MATERIAL SUPPLIED Block Start

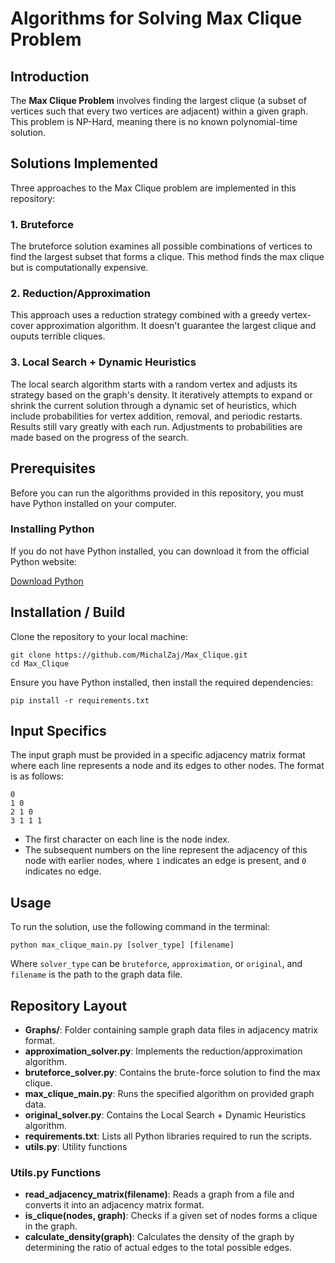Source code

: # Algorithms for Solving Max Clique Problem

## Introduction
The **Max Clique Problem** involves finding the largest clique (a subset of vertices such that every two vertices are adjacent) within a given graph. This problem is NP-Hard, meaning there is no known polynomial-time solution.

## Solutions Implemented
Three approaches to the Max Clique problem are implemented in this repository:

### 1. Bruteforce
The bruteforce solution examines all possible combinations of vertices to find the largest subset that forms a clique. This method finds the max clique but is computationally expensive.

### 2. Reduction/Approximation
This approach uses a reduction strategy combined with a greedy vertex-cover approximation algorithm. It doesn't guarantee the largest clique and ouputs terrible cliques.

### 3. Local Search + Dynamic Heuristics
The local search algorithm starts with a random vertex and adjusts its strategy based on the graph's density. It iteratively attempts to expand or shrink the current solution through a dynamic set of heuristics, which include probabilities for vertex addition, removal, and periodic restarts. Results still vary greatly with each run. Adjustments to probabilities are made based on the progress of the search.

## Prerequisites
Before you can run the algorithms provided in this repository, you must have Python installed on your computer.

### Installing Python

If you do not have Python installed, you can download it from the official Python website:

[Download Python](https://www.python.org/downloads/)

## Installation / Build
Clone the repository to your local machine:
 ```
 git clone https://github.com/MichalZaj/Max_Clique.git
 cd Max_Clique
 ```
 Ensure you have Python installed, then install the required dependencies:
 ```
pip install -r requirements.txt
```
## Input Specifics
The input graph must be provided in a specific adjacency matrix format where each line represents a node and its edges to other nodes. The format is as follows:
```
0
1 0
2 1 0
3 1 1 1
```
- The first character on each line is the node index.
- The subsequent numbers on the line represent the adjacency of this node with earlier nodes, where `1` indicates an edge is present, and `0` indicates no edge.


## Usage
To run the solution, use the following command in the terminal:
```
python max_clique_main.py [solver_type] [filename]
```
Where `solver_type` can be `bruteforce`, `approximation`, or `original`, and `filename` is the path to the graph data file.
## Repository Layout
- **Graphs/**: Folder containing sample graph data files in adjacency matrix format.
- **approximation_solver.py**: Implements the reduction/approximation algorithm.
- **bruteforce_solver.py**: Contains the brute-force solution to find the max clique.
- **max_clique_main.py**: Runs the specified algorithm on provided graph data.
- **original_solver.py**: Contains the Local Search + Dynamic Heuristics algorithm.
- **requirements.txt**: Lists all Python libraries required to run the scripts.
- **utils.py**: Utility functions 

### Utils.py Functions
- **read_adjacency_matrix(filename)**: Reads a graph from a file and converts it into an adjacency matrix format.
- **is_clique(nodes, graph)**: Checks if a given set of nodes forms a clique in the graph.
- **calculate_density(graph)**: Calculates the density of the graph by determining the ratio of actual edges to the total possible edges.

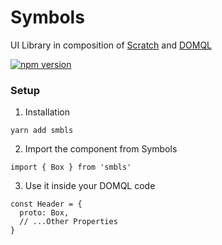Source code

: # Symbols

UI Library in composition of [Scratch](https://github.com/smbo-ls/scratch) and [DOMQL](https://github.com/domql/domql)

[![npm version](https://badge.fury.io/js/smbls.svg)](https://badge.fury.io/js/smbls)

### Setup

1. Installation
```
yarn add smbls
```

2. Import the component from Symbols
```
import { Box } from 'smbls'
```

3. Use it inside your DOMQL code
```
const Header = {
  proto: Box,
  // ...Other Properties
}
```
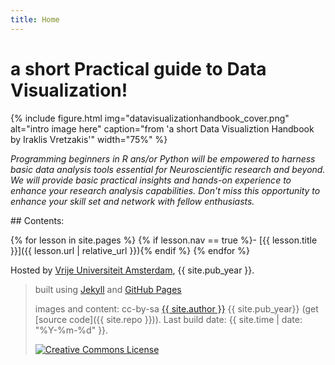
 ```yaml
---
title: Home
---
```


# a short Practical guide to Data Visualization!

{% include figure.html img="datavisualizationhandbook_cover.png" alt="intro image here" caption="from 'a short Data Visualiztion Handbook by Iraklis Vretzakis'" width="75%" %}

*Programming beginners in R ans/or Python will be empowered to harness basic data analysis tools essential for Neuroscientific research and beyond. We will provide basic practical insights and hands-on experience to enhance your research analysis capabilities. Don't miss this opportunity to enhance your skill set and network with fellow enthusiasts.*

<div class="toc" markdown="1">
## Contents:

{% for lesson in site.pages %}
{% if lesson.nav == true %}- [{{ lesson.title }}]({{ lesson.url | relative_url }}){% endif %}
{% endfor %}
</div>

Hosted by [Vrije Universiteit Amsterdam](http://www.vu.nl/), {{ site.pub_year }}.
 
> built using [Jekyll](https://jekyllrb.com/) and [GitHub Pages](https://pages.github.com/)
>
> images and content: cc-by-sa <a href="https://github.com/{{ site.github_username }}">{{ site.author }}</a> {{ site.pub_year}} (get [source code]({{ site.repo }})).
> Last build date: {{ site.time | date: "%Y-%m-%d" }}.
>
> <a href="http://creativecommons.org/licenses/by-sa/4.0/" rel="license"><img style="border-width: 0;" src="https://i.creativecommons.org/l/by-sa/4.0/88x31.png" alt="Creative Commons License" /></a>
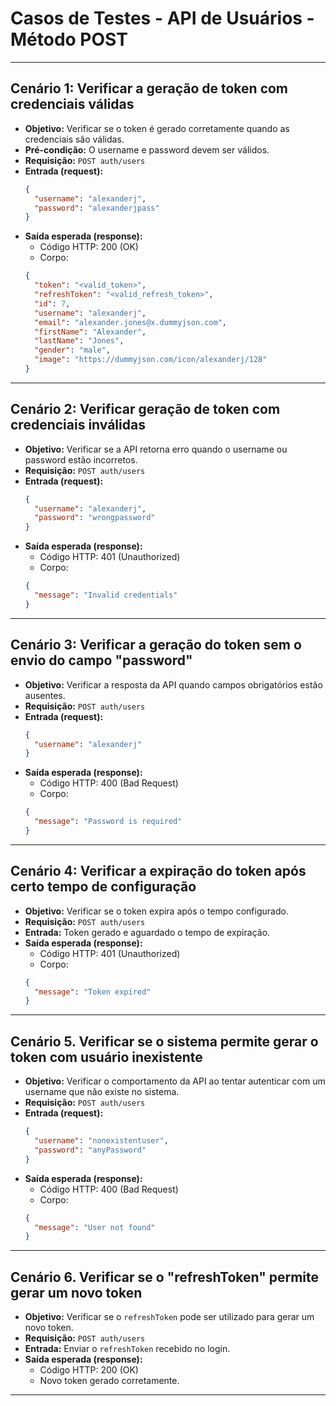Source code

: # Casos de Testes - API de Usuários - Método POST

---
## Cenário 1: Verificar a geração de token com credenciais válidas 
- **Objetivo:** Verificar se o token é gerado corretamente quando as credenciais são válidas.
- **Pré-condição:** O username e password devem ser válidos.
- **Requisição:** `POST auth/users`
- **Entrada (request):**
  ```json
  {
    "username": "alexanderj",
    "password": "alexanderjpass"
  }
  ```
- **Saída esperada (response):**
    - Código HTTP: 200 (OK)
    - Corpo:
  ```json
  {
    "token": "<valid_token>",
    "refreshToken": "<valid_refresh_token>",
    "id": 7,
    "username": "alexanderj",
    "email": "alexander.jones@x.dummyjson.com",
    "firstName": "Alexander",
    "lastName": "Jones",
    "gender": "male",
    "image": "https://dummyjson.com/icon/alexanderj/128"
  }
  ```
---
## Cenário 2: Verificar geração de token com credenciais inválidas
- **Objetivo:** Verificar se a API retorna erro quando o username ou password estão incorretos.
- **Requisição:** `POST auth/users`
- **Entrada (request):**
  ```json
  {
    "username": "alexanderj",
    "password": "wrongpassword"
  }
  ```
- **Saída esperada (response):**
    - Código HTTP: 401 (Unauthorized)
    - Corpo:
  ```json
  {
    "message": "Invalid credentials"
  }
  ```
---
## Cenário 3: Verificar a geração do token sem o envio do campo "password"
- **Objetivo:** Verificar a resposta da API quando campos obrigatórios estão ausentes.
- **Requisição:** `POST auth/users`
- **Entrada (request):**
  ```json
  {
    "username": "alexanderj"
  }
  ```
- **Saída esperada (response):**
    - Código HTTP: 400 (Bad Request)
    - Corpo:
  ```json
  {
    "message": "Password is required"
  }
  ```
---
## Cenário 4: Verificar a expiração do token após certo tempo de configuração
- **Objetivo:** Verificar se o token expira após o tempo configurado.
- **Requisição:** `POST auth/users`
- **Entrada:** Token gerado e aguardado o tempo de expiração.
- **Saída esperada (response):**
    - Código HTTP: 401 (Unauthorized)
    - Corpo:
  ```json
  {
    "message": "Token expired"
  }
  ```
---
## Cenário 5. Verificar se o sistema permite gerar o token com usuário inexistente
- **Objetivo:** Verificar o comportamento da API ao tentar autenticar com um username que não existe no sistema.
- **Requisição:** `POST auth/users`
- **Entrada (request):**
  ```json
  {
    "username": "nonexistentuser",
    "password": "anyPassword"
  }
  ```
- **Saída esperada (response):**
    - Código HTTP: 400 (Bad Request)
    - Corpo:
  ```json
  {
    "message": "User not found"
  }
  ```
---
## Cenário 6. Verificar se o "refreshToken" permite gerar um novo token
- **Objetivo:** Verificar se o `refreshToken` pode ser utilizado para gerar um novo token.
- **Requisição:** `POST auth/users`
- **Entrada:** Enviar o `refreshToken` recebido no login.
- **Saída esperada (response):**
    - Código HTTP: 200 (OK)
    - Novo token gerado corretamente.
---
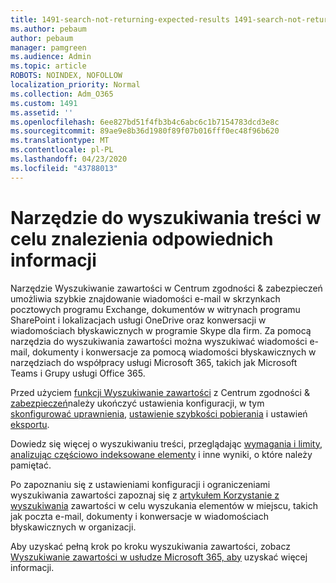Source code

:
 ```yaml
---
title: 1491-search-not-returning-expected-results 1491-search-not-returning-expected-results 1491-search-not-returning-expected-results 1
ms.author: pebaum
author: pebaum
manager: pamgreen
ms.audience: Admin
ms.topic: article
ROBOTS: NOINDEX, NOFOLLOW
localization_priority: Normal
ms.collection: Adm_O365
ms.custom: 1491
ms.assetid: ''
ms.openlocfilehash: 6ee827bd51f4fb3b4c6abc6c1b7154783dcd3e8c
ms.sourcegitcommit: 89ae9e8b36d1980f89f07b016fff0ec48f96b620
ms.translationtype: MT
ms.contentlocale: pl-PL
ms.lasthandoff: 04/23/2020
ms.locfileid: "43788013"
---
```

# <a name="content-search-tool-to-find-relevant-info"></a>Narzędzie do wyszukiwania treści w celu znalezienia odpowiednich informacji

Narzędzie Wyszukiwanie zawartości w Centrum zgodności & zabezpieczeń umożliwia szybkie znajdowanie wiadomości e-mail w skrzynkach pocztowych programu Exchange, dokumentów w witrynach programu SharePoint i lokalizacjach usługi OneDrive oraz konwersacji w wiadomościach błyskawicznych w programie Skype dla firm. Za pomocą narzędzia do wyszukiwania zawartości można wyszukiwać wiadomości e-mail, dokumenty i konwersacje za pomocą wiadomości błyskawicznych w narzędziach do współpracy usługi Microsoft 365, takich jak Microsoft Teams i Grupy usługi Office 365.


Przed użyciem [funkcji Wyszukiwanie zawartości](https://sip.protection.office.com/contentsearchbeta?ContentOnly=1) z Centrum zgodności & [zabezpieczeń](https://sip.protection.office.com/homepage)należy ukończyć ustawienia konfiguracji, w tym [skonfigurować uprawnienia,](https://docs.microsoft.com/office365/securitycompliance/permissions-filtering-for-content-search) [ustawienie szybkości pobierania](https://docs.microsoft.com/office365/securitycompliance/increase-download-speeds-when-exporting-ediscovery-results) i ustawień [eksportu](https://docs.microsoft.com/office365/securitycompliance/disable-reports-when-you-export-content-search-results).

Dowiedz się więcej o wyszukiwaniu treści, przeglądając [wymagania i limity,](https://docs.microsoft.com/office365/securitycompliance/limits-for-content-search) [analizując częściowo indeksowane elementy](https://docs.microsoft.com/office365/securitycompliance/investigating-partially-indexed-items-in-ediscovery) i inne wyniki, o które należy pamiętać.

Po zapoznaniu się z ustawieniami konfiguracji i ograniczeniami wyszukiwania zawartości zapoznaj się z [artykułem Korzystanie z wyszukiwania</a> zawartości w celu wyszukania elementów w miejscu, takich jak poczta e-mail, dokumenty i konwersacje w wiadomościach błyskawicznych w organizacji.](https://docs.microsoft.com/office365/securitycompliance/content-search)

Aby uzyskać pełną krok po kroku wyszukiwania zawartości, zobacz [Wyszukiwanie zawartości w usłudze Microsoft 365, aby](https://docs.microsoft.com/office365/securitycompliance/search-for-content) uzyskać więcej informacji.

MATERIAL SUPPLIED Block End

Show, from the records above, every line that includes "short".

▸ **RESPONSE FOR THIS EXERCISE**
# a short Practical guide to Data Visualization!
{% include figure.html img="datavisualizationhandbook_cover.png" alt="intro image here" caption="from 'a short Data Visualiztion Handbook by Iraklis Vretzakis'" width="75%" %}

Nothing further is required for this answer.